Paul Auwaerter, MD, MBA, President IDSA
The Infectious Diseases Society of America appreciates the support for urgent public health and research priorities demonstrated in the spending bills for fiscal year 2019 approved by subcommittees this week. Importantly, House appropriators soundly rejected White House proposals for global and domestic health program and biomedical research funding cuts that would threaten decades of progress in controlling infectious diseases.
We look forward to learning more about allocations to the Prevention and Public Health Fund and hope to see robust support for antimicrobial resistance responses, immunizations and other public health interventions at the Centers for Disease Control and Prevention. We also look forward to seeing funding allocations provided in last years’ bipartisan budget agreement to address the opioid epidemic. We urge Congress to direct some of these resources to address the infectious disease impacts from injection drug use.
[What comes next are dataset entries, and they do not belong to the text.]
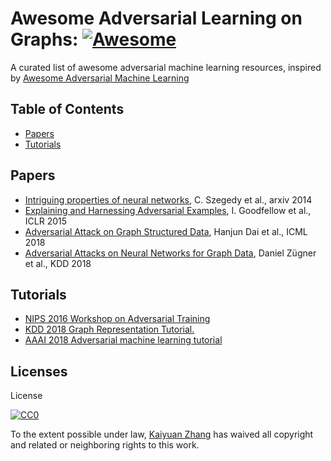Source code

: # Awesome Adversarial Learning on Graphs: [![Awesome](https://cdn.rawgit.com/sindresorhus/awesome/d7305f38d29fed78fa85652e3a63e154dd8e8829/media/badge.svg)](https://github.com/sindresorhus/awesome)


A curated list of awesome adversarial machine learning resources, inspired by [Awesome Adversarial Machine Learning](https://github.com/yenchenlin/awesome-adversarial-machine-learning)

## Table of Contents

 - [Papers](#papers)
 - [Tutorials](#Tutorials)

## Papers
- [Intriguing properties of neural networks](https://arxiv.org/abs/1312.6199), C. Szegedy et al., arxiv 2014
- [Explaining and Harnessing Adversarial Examples](https://arxiv.org/abs/1412.6572), I. Goodfellow et al., ICLR 2015
- [Adversarial Attack on Graph Structured Data](https://arxiv.org/pdf/1806.02371), Hanjun Dai et al., ICML 2018
- [Adversarial Attacks on Neural Networks for Graph Data](https://arxiv.org/pdf/1805.07984.pdf), Daniel Zügner et al., KDD 2018

## Tutorials
- [NIPS 2016 Workshop on Adversarial Training](https://sites.google.com/site/nips2016adversarial/)
- [KDD 2018 Graph Representation Tutorial.]( https://ivanbrugere.github.io/kdd2018/)
- [AAAI 2018 Adversarial machine learning tutorial](https://aaai18adversarial.github.io/)


## Licenses
License

[![CC0](http://i.creativecommons.org/p/zero/1.0/88x31.png)](http://creativecommons.org/publicdomain/zero/1.0/)

To the extent possible under law, [Kaiyuan Zhang](https://kyzhang.me) has waived all copyright and related or neighboring rights to this work.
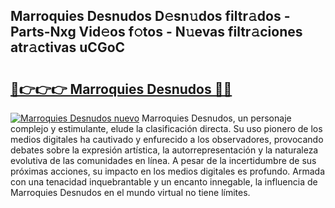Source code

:## Marroquies Desnudos D𝚎sn𝚞dos filtr𝚊dos - Parts-Nxg Vid𝚎os f𝚘tos - N𝚞evas filtr𝚊ciones atr𝚊ctivas uCGoC

# <h2><a href="http://mbboil0.tromn.icu/?c=Marroquies+Desnudos">🔗👉👉👉 Marroquies Desnudos 🔗🔗</a></h2>

[![Marroquies Desnudos nuevo](https://i.imgur.com/pEAQMta.gif)](http://mbboil0.tromn.icu/?c=Marroquies+Desnudos)
Marroquies Desnudos, un personaje complejo y estimulante, elude la clasificación directa. Su uso pionero de los medios digitales ha cautivado y enfurecido a los observadores, provocando debates sobre la expresión artística, la autorrepresentación y la naturaleza evolutiva de las comunidades en línea. A pesar de la incertidumbre de sus próximas acciones, su impacto en los medios digitales es profundo. Armada con una tenacidad inquebrantable y un encanto innegable, la influencia de Marroquies Desnudos en el mundo virtual no tiene límites.
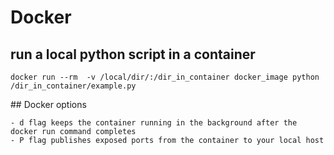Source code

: # Docker

## run a local python script in a container
	docker run --rm  -v /local/dir/:/dir_in_container docker_image python /dir_in_container/example.py

## Docker options

	- d flag keeps the container running in the background after the docker run command completes 
	- P flag publishes exposed ports from the container to your local host


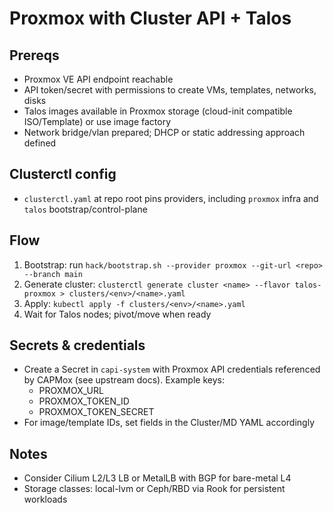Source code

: # Proxmox with Cluster API + Talos

## Prereqs

- Proxmox VE API endpoint reachable
- API token/secret with permissions to create VMs, templates, networks, disks
- Talos images available in Proxmox storage (cloud-init compatible ISO/Template) or use image
  factory
- Network bridge/vlan prepared; DHCP or static addressing approach defined

## Clusterctl config

- `clusterctl.yaml` at repo root pins providers, including `proxmox` infra and `talos`
  bootstrap/control-plane

## Flow

1. Bootstrap: run `hack/bootstrap.sh --provider proxmox --git-url <repo> --branch main`
2. Generate cluster:
   `clusterctl generate cluster <name> --flavor talos-proxmox > clusters/<env>/<name>.yaml`
3. Apply: `kubectl apply -f clusters/<env>/<name>.yaml`
4. Wait for Talos nodes; pivot/move when ready

## Secrets & credentials

- Create a Secret in `capi-system` with Proxmox API credentials referenced by CAPMox (see upstream
  docs). Example keys:
  - PROXMOX_URL
  - PROXMOX_TOKEN_ID
  - PROXMOX_TOKEN_SECRET
- For image/template IDs, set fields in the Cluster/MD YAML accordingly

## Notes

- Consider Cilium L2/L3 LB or MetalLB with BGP for bare-metal L4
- Storage classes: local-lvm or Ceph/RBD via Rook for persistent workloads
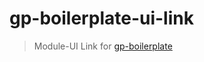 # gp-boilerplate-ui-link

> Module-UI Link for [gp-boilerplate](https://github.com/GrabarzUndPartner/gp-boilerplate)
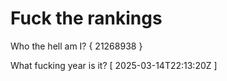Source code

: # Fuck the rankings

Who the hell am I?
{ 21268938 }

What fucking year is it?
[ 2025-03-14T22:13:20Z ]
Increased funding in the Labor, Health and Human Services, Education, and Related Agencies bill released today for the National Institutes of Health, specifically for the National Institute of Allergy and Infectious Diseases and the global health research and training Fogarty International Center, will be needed to drive advances in vaccines, diagnostics and treatments for infectious diseases, and to build the next generation of biomedical researchers. The bill sustains resources for the CDC Center for Global Health, reflecting an understanding that this is not the time to relinquish U.S. leadership against infectious diseases that threaten Americans at home and abroad. Increased funding provided in the bill for the CDC National Center for HIV/AIDS, Viral Hepatitis, STD and TB Prevention will be critical to confronting the rising rates of STDs while also expanding efforts against HIV and hepatitis C. Additional monies for the Biomedical Advanced Research and Development Authority can facilitate the development of urgently needed new antibiotics that address resistant pathogens. We welcome the establishment of the Infectious Diseases Rapid Response Reserve Fund included in the bill, and hope that the $300 million allocated for this effort will be new funding that will strengthen our ability to swiftly address and contain outbreaks.
Earlier this week, the House Appropriations State and Foreign Operations and Related Agencies Subcommittee bill recognized a critical need for action against the world’s leading infectious disease killer as America prepares to take a lead role in September’s United Nations High Level Meeting on TB Elimination, with increased funding for global tuberculosis efforts at USAID. In addition, the bill’s sustained funding for the President’s Emergency Plan for AIDS Relief, and the Global Fund to Fight AIDS, Tuberculosis and Malaria demonstrates commitment to the gains against preventable and treatable illnesses that this country has led, and understanding that the stakes of continuing the progress we have made remain high.
Meeting the public health needs ahead through dedicated programs and research remains essential to our country. We urge the full House Appropriations Committee to recognize priorities reflected in the two subcommittee bills.